The list below shows the different language tags seen during the week in question. Everything looks mostly like expected with two notable exceptions. The first is the tag no-bm, which i assume signifies Norwegian Bokmål. According to the User-Agent: header this is sent by Opera 5.12 running under Windows 95. There is no no-nn tag in the list, but it would be reasonable to assume that a browser using no-bm for Norwegian Bokmål also uses no-nn for Norwegian Nynorsk.

The second issue is the use of the language tag pdf, comming from Mozilla 4.79 running under Windows 98. If someone has an explanation to this, or even a plausible theory, I would like to know about it.

The list was produced with the following command:

cat negotiation.log \
| sed -e 's/^\"\(.*\)\" \"\(.*\)\" \"\(.*\)\" \"\(.*\)\"/\4/' \
| sed -e 's/,/\
/g'| sed -e 's/ *\(.*\)/\1/' \
| sed -e 's/^\(.*\);.*/\1/' \
| sort -f | uniq -i
  • bg
  • da
  • de
  • de-at
  • en
  • en-au
  • en-bz
  • en-ca
  • en-gb
  • en-ie
  • en-jm
  • en-nz
  • en-ph
  • en-tt
  • en-us
  • en-za
  • en-zw
  • es
  • es-mx
  • es-pr
  • fr
  • he
  • ie-ee
  • it
  • ja
  • lt
  • nb
  • nb-no
  • nl
  • nn
  • nn-no
  • no
  • no-bm
  • no-bok
  • no-nyn
  • pdf
  • pl
  • pt-br
  • ru
  • sk
  • sr
  • sv
  • tr
  • zh-cn

Accept-Encoding

The selection of encodings are noticeably smaller and mostly as can be expected.

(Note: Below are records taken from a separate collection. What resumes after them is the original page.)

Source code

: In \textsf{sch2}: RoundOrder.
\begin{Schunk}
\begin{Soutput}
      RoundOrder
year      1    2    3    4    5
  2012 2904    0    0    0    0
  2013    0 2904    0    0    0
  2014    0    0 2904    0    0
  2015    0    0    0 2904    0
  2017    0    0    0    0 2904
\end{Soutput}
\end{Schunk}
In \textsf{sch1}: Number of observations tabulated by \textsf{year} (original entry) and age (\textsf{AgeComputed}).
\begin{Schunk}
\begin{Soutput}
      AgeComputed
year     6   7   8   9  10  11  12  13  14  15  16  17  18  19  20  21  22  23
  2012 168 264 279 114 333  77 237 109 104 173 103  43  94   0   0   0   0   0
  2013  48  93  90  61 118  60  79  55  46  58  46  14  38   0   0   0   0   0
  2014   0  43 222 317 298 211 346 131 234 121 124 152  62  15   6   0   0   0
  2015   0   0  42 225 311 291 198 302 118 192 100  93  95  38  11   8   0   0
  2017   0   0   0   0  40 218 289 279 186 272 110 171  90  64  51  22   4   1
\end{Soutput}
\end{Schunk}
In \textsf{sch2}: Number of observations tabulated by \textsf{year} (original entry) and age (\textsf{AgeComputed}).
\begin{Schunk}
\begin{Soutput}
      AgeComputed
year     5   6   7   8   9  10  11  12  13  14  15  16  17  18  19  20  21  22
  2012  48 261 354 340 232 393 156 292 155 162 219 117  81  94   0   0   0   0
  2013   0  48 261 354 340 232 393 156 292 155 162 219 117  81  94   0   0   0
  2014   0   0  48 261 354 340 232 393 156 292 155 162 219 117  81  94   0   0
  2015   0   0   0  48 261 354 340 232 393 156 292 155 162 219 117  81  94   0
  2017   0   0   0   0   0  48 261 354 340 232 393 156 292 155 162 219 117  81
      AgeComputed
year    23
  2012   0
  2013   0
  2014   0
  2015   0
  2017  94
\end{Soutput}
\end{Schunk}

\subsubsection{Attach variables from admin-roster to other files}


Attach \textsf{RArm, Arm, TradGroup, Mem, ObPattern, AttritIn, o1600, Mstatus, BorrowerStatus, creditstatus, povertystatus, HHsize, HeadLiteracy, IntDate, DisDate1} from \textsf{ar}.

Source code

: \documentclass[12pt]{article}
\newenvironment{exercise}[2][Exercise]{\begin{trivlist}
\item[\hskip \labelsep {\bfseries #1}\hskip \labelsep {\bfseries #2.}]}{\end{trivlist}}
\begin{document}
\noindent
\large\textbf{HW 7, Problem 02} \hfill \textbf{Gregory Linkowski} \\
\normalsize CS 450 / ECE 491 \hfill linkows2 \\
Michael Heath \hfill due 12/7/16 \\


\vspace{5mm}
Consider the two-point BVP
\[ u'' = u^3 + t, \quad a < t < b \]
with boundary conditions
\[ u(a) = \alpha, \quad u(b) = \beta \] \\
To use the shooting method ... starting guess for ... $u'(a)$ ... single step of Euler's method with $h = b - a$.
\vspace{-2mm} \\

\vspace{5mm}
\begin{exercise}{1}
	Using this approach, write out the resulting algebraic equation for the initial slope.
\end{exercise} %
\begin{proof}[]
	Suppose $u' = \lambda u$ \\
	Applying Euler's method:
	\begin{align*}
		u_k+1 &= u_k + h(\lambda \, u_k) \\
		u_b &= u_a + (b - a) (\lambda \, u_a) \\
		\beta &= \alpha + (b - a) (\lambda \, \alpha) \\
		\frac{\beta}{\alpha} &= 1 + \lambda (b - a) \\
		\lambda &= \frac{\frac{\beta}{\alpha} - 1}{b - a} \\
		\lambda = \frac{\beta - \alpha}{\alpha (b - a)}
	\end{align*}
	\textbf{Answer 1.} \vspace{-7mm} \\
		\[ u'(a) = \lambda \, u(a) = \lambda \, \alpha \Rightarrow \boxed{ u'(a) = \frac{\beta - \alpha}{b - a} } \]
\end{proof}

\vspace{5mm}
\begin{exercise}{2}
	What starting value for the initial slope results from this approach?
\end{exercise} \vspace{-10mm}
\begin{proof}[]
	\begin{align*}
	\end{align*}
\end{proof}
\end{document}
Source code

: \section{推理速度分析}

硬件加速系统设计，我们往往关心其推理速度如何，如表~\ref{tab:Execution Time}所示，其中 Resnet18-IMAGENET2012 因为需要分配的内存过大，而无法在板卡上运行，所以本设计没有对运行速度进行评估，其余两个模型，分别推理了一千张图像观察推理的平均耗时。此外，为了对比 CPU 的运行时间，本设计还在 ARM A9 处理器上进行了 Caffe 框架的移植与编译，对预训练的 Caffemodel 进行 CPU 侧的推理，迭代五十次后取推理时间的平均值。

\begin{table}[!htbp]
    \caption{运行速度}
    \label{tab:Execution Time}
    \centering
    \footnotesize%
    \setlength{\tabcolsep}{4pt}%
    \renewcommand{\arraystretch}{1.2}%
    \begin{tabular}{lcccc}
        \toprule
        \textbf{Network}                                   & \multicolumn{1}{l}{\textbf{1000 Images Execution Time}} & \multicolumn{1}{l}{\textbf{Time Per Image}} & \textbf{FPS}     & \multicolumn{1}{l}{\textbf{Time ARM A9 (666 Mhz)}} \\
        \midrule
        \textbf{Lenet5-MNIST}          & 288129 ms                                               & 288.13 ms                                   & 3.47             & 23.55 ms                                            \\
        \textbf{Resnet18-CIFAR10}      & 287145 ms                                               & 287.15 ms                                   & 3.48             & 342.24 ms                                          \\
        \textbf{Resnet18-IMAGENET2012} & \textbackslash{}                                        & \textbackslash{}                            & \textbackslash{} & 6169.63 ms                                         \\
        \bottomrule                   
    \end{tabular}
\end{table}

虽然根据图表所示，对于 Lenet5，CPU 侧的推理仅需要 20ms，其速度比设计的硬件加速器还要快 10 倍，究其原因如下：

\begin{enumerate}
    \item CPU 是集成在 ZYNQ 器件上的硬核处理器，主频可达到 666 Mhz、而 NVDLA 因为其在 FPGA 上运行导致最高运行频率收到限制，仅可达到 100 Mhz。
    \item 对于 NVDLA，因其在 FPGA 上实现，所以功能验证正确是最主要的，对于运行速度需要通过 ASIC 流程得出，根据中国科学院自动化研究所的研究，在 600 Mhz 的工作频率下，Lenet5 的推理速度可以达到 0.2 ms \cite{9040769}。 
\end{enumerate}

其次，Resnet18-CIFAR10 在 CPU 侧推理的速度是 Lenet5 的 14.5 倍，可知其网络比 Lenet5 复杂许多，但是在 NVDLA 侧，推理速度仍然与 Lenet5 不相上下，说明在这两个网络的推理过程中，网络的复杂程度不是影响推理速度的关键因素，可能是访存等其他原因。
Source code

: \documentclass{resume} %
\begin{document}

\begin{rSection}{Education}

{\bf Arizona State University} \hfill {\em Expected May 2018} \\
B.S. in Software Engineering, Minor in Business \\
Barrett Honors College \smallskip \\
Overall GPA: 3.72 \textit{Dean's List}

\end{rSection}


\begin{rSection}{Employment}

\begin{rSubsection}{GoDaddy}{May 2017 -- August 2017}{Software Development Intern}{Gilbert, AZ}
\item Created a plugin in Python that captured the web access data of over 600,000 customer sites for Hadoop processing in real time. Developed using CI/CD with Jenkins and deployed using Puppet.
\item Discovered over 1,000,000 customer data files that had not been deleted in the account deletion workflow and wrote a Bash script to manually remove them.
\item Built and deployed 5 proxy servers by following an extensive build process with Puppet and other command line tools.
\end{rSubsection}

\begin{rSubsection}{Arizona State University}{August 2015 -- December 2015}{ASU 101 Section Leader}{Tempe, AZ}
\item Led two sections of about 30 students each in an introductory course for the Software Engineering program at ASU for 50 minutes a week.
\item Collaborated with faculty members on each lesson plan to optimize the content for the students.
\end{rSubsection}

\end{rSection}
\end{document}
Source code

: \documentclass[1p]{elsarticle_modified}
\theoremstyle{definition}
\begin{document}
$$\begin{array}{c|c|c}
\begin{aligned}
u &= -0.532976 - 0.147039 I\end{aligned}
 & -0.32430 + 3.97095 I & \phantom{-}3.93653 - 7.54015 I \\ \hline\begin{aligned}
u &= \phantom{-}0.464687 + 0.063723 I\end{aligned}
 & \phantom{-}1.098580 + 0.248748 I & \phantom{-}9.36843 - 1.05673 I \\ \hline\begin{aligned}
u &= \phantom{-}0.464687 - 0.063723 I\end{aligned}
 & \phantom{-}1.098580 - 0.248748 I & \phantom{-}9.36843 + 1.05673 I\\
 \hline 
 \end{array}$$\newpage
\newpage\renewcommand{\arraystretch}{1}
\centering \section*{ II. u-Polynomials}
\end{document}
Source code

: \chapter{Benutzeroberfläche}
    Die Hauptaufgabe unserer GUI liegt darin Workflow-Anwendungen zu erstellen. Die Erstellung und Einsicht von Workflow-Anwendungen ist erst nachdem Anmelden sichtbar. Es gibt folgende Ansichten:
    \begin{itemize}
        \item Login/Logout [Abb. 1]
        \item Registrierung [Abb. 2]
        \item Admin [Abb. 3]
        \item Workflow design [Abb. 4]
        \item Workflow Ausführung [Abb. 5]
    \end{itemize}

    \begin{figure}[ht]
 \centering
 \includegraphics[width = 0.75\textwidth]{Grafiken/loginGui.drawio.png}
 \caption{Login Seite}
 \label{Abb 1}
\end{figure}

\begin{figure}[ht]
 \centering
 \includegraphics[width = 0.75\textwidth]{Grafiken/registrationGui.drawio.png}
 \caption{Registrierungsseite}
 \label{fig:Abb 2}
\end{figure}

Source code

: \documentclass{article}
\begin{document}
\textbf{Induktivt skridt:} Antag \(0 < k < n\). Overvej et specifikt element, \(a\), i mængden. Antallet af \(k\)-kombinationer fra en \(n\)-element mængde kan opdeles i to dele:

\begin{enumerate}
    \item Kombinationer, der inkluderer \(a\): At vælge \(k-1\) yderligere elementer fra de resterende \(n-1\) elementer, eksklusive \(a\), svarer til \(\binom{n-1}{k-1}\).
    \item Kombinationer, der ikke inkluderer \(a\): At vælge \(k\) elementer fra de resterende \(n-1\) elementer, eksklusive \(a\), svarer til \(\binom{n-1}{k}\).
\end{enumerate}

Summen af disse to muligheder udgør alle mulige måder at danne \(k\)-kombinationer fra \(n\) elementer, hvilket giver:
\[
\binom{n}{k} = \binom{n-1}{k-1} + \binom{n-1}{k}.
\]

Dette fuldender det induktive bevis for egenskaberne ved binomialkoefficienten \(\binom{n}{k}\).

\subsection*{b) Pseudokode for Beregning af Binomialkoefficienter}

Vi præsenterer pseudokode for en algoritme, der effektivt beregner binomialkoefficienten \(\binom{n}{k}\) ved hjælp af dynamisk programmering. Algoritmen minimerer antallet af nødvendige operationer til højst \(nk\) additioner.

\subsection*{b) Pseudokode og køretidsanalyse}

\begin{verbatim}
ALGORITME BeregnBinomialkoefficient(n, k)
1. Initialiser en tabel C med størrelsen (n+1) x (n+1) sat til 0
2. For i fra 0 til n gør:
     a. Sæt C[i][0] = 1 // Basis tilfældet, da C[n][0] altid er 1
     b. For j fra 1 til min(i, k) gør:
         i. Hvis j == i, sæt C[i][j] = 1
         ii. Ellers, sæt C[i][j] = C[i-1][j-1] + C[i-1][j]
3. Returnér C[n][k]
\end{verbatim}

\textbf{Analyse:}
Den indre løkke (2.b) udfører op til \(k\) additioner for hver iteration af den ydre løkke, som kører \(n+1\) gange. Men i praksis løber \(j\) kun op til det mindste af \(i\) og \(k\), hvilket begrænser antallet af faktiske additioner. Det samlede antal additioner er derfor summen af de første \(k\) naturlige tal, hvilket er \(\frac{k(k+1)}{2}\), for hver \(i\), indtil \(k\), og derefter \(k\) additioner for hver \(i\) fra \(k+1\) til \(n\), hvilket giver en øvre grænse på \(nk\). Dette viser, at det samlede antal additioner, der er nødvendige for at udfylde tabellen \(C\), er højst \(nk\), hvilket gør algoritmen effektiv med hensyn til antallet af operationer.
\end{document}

I noticed that Internet Explorer, Opera and Konqueror all send both gzip and x-gzip. x-compress on other hand is used only by robots/spiders, in this case RPT-HTTPClient and NPBot. For those of you who, like me, has never heard of the identity encoding, RFC 2616 offers the following explanation:

The default (identity) encoding; the use of no transformation whatsoever. This content-coding is used only in the Accept-Encoding header, and SHOULD NOT be used in the Content-Encoding header.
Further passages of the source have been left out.